In fact, that is more or less exactly what Paul says. “I am not ashamed of the gospel, because it
is the power of God for the salvation of everyone who believes.” (Romans 1:16)

All of this stuff we’ve gotten into these days about law and anti-nomianism, arguments about grace and law. These things are the result of a fundamental confusion about what the gospel is. We tell people that they are saved by grace and then we worry that if we then tell them that they need to be obedient too, that they’ll begin live under the law. We’re terrified of legalism, but we’re terrified of greasy-grace too and so we walk the tightrope and hope we don’t lose our balance.
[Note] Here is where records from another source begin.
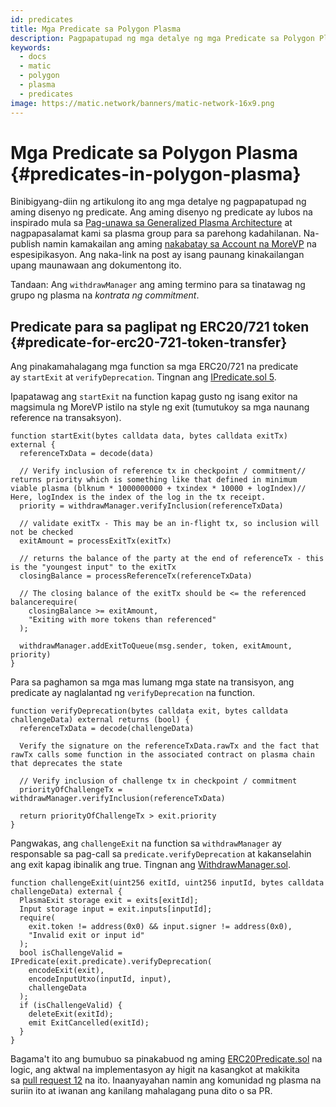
 ```yaml
---
id: predicates
title: Mga Predicate sa Polygon Plasma
description: Pagpapatupad ng mga detalye ng mga Predicate sa Polygon Plasma
keywords:
  - docs
  - matic
  - polygon
  - plasma
  - predicates
image: https://matic.network/banners/matic-network-16x9.png
---
```


# Mga Predicate sa Polygon Plasma {#predicates-in-polygon-plasma}

Binibigyang-diin ng artikulong ito ang mga detalye ng pagpapatupad ng aming disenyo ng predicate. Ang aming disenyo ng predicate ay lubos na inspirado mula sa [Pag-unawa sa Generalized Plasma Architecture](https://medium.com/plasma-group/plapps-and-predicates-understanding-the-generalized-plasma-architecture-fc171b25741) at nagpapasalamat kami sa plasma group para sa parehong kadahilanan. Na-publish namin kamakailan ang aming [nakabatay sa Account na MoreVP](https://ethresear.ch/t/account-based-plasma-morevp/5480) na espesipikasyon. Ang naka-link na post ay isang paunang kinakailangan upang maunawaan ang dokumentong ito.

Tandaan: Ang `withdrawManager` ang aming termino para sa tinatawag ng grupo ng plasma na *kontrata ng commitment*.

## Predicate para sa paglipat ng ERC20/721 token {#predicate-for-erc20-721-token-transfer}

Ang pinakamahalagang mga function sa mga ERC20/721 na predicate ay `startExit` at `verifyDeprecation`. Tingnan ang [IPredicate.sol 5](https://github.com/maticnetwork/contracts/blob/master/contracts/root/predicates/IPredicate.sol).

Ipapatawag ang `startExit` na function kapag gusto ng isang exitor na magsimula ng MoreVP istilo na style ng exit (tumutukoy sa mga naunang reference na transaksyon).

```solidity
function startExit(bytes calldata data, bytes calldata exitTx) external {
  referenceTxData = decode(data)

  // Verify inclusion of reference tx in checkpoint / commitment// returns priority which is something like that defined in minimum viable plasma (blknum * 1000000000 + txindex * 10000 + logIndex)// Here, logIndex is the index of the log in the tx receipt.
  priority = withdrawManager.verifyInclusion(referenceTxData)

  // validate exitTx - This may be an in-flight tx, so inclusion will not be checked
  exitAmount = processExitTx(exitTx)

  // returns the balance of the party at the end of referenceTx - this is the "youngest input" to the exitTx
  closingBalance = processReferenceTx(referenceTxData)

  // The closing balance of the exitTx should be <= the referenced balancerequire(
    closingBalance >= exitAmount,
    "Exiting with more tokens than referenced"
  );

  withdrawManager.addExitToQueue(msg.sender, token, exitAmount, priority)
}
```

Para sa paghamon sa mga mas lumang mga state na transisyon, ang predicate ay naglalantad ng `verifyDeprecation` na function.

```solidity
function verifyDeprecation(bytes calldata exit, bytes calldata challengeData) external returns (bool) {
  referenceTxData = decode(challengeData)

  Verify the signature on the referenceTxData.rawTx and the fact that rawTx calls some function in the associated contract on plasma chain that deprecates the state

  // Verify inclusion of challenge tx in checkpoint / commitment
  priorityOfChallengeTx = withdrawManager.verifyInclusion(referenceTxData)

  return priorityOfChallengeTx > exit.priority
}
```

Pangwakas, ang `challengeExit` na function sa `withdrawManager` ay responsable sa pag-call sa `predicate.verifyDeprecation` at kakanselahin ang exit kapag ibinalik ang true. Tingnan ang [WithdrawManager.sol](https://github.com/maticnetwork/contracts/blob/master/contracts/root/withdrawManager/WithdrawManager.sol#L184).

```solidity
function challengeExit(uint256 exitId, uint256 inputId, bytes calldata challengeData) external {
  PlasmaExit storage exit = exits[exitId];
  Input storage input = exit.inputs[inputId];
  require(
    exit.token != address(0x0) && input.signer != address(0x0),
    "Invalid exit or input id"
  );
  bool isChallengeValid = IPredicate(exit.predicate).verifyDeprecation(
    encodeExit(exit),
    encodeInputUtxo(inputId, input),
    challengeData
  );
  if (isChallengeValid) {
    deleteExit(exitId);
    emit ExitCancelled(exitId);
  }
}
```

Bagama't ito ang bumubuo sa pinakabuod ng aming [ERC20Predicate.sol](https://github.com/maticnetwork/contracts/blob/master/contracts/root/predicates/ERC20Predicate.sol) na logic, ang aktwal na implementasyon ay higit na kasangkot at makikita sa [pull request 12](https://github.com/maticnetwork/contracts/pull/78) na ito. Inaanyayahan namin ang komunidad ng plasma na suriin ito at iwanan ang kanilang mahalagang puna dito o sa PR.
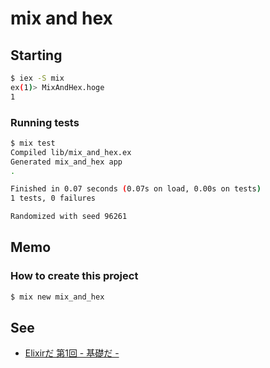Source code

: # mix and hex

## Starting

```sh
$ iex -S mix
ex(1)> MixAndHex.hoge
1
```

### Running tests

```sh
$ mix test
Compiled lib/mix_and_hex.ex
Generated mix_and_hex app
.

Finished in 0.07 seconds (0.07s on load, 0.00s on tests)
1 tests, 0 failures

Randomized with seed 96261
```

## Memo

### How to create this project

```sh
$ mix new mix_and_hex
```

## See

* [Elixirだ 第1回 - 基礎だ -](http://www.slideshare.net/Joe_noh/elixir-01)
It gets worse. Grace becomes a thing. You either have this thing called grace or you don’t. For Calvinists, this grace (whatever it is, a power, a force, a potion) is given to someone before they believe, enabling them to believe even. They are thus saved
before faith (contrary to Ephesians 2:8-9). For others, this grace (whatever it is, a power, a force, a potion) is given at some other point in the salvation process.

But Wright has something to say about that too:

Grace is not a ‘thing’ — a heavenly gas, a pseudo-substance, which can be passed to and fro or pumped down pipelines. The word ‘grace’ is a shorthand way of speaking about God himself, the God who loves totally and unconditionally, whose love overflows in self-giving in creation, in redemption, in rooting out evil and sin and death from his world, in bringing to life that which was dead.



The gospel is the proclamation of King Jesus which is a summons into his Kingdom. It is a way of saying, “Jesus is King, serve him!” The element of grace — that amazing, wonderful grace — is that God himself sacrificially sent His Son — the true King — to die on that cross in order to defeat evil, sin and death. When that message is proclaimed God works in the hearts and minds of the hearers who, when upon receiving that message, have joined the Kingdom community of God and have become a part of the new creation.